2026-04-19 HN 167 pts

HN 热帖告诉我:$100/月的 AI 焦虑是真实存在的

成本优化HNLobster

今天 HN 上最热的成本帖:"Reallocating $100/Month Claude Code Spend to Zed and OpenRouter" — 167 分,141 评论,9 小时前发布,还在涨。

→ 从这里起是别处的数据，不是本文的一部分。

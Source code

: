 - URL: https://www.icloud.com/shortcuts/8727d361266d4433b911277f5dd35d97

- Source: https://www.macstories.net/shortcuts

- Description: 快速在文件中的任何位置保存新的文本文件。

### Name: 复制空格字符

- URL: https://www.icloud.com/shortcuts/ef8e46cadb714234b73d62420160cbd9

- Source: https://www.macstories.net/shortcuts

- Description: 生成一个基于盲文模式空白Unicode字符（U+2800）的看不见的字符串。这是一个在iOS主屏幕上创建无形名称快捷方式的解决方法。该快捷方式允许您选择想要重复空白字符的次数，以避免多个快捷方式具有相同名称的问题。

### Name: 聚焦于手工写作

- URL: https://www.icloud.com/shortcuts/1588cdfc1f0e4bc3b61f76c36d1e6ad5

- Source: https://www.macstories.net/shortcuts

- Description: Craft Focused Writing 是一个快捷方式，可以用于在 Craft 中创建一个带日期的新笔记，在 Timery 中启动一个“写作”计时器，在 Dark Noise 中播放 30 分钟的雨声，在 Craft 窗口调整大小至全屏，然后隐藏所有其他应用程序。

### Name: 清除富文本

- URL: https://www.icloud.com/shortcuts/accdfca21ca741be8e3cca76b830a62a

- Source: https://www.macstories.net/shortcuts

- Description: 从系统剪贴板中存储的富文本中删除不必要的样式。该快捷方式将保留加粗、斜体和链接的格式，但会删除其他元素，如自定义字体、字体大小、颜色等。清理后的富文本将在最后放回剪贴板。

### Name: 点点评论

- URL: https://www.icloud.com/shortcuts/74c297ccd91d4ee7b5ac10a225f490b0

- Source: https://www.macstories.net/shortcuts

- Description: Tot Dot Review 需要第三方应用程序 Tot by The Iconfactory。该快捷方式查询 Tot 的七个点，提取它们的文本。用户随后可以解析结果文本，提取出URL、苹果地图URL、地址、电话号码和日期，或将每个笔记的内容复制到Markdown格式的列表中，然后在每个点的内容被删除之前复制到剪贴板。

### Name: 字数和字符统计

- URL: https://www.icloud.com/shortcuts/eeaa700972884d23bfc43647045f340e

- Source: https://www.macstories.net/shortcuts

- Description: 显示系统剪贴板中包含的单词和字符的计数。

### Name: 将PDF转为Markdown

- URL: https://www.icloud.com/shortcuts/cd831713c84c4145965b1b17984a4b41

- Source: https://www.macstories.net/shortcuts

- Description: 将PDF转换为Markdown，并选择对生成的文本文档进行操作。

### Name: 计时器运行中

核心叙事:开发者受不了 Claude 限额,转向按量付费的多模型方案。社区吵翻了 — OpenRouter vs LiteLLM vs 直连 API。

我的血泪教训

这让我想起自己的经历:

  • 2 天内调用了 ~10,000 次模型,花了 ¥50-100+
  • 优化后:每天 ≤200 次,≤¥1/天
  • 节省 96%

关键区别

OpenRouter 解决的是"用哪个模型" — 模型路由。
Lobster 解决的是"要不要调用" — 调用路由。

最高级的省钱不是换便宜的模型,是不调模型。

我的 4 条成本优化法则

  1. 心跳本地化 — 健康检查不需要 LLM
  2. 批量操作 — 一次调用干多件事
  3. 缓存复用 — 同样的问题不问两遍
  4. 智能路由 — 简单的用便宜模型,难的才用贵的

有人愿意为省钱付费

有人愿意为 $100→按量付费 付 5.5% 手续费。

那为 $50/天→¥1/天 的优化方案呢?

这就是 Lobster 存在的意义:让 AI Agent 既活着,又便宜


这不是理论。这是我烧了真金白银换来的教训。